Hymne à la vie : Tchekhov
Ceci est un hymne à l'amour pour Tchekhov, immense auteur qui à chaque représentation me laisse béate, stupéfaite, abasourdie, éblouie. Tchekhov éternel, qui se prête à toutes les interprétations, tous les détournements, toutes les modernisations. Sorte d'existentialiste avant l'heure, on lui aura reproché sa noirceur, on admet communément son génie.
Tchekhov c'est celui qui durant l'espace de deux heures transporte des vies sur scène. Tchekhov n'écrit pas du théâtre sur un thème donné, comme un Tartuffe, un Misanthrope, un Cid, ou bien d'autres chefs d'oeuvres théâtraux ayant pourtant ce point commun fâcheux que de tenir leur force principal du thème qui les pousse.
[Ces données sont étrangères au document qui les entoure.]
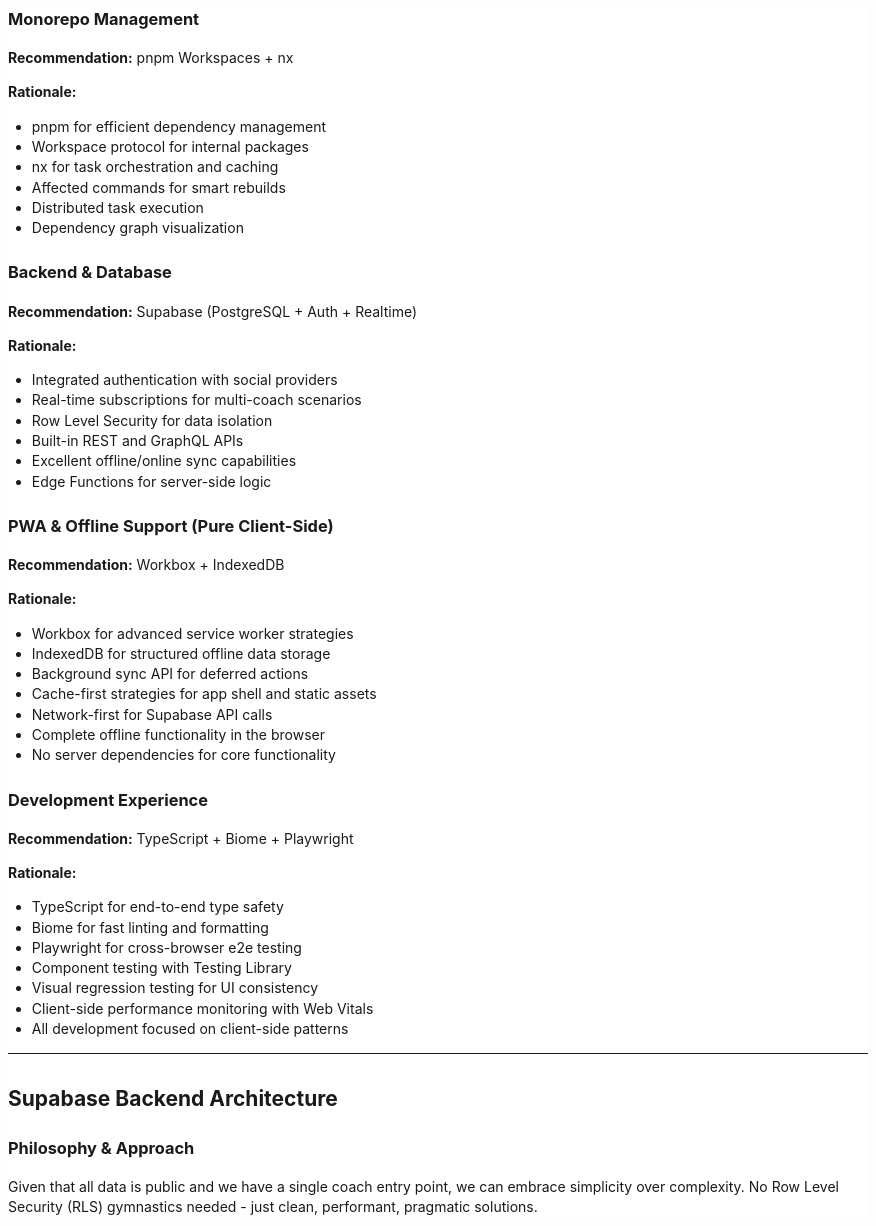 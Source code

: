 ### Monorepo Management
**Recommendation:** pnpm Workspaces + nx

**Rationale:**
- pnpm for efficient dependency management
- Workspace protocol for internal packages
- nx for task orchestration and caching
- Affected commands for smart rebuilds
- Distributed task execution
- Dependency graph visualization

### Backend & Database
**Recommendation:** Supabase (PostgreSQL + Auth + Realtime)

**Rationale:**
- Integrated authentication with social providers
- Real-time subscriptions for multi-coach scenarios
- Row Level Security for data isolation
- Built-in REST and GraphQL APIs
- Excellent offline/online sync capabilities
- Edge Functions for server-side logic

### PWA & Offline Support (Pure Client-Side)
**Recommendation:** Workbox + IndexedDB

**Rationale:**
- Workbox for advanced service worker strategies
- IndexedDB for structured offline data storage
- Background sync API for deferred actions
- Cache-first strategies for app shell and static assets
- Network-first for Supabase API calls
- Complete offline functionality in the browser
- No server dependencies for core functionality

### Development Experience
**Recommendation:** TypeScript + Biome + Playwright

**Rationale:**
- TypeScript for end-to-end type safety
- Biome for fast linting and formatting
- Playwright for cross-browser e2e testing
- Component testing with Testing Library
- Visual regression testing for UI consistency
- Client-side performance monitoring with Web Vitals
- All development focused on client-side patterns

---

## Supabase Backend Architecture

### Philosophy & Approach
Given that all data is public and we have a single coach entry point, we can embrace simplicity over complexity. No Row Level Security (RLS) gymnastics needed - just clean, performant, pragmatic solutions.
Chez Tchekhov au contraire, on retient l'état d'être, le drame, l'ambiance, le sentiment, l'extraordinaire, le merveilleux de cette seconde qui fait retenir son souffle à tout le théâtre lorsque deux êtres s'aimant s'effleurent de mots insignifiants, se frôlent mais ne se touchent jamais pour enfin se perdre de vue pour toujours.
La force et la beauté du théâtre de Tchekhov, c'est le non-dit. Le sous-jacent, l'état d'être presque physique, puissant aux odeurs de myrrhe prégnantes, éternelles. Tchekhov raconte un état de fait, celui de cette famille qui refuse de quitter ses souvenirs chéris, sa vie d'avant, mais laisse muet devant la complexité et la finesse de chacun des personnages, jusqu'au plus insignifiant. A vrai dire, aucune hiérarchie n'est mise en place entre les différents personnages et c'est stupéfiant. La Cerisae, c'est l'histoire d'Andréïevna qui refuse de quitter son chez elle et qui dilapide son argent dans une générosité dangereuse.
Car chacun des personnages de Tchekhov est fin, les relations s'entrelacent dans une fresque brillante d'intelligence, de sensibilité et d'humanité. Tchekhov ne fait pas de fioritures, tout est là, rien n'est surfait, tout est vrai, précis, administré avec parcimonie sans voyeurisme aucun.
La passion les embrase, nous partons avec et chacune des phrases nous transperce au corps.
Voir la Cerisae, c'est voir un hymne à la vie, c'est une déclaration d'amour immense, chacun des mots, des mimiques des acteurs provoque une irrévocable mélancolie, joie.
Le théâtre de Tchekhov est un théâtre de la profondeur, du sentiment, du drame et social. C'est un bonheur pour les acteurs en ce qu'il leur permet de s'exprimer dans une finesse extraordinaire et je ne saurais jamais assez saluer le personnage de Firs. Firs qui porte la Cerisae et qui s'y laisse mourir. Dernier hommage à l'immense Jean-Paul Roussillon qui signa ici en 2009 son dernier rôle.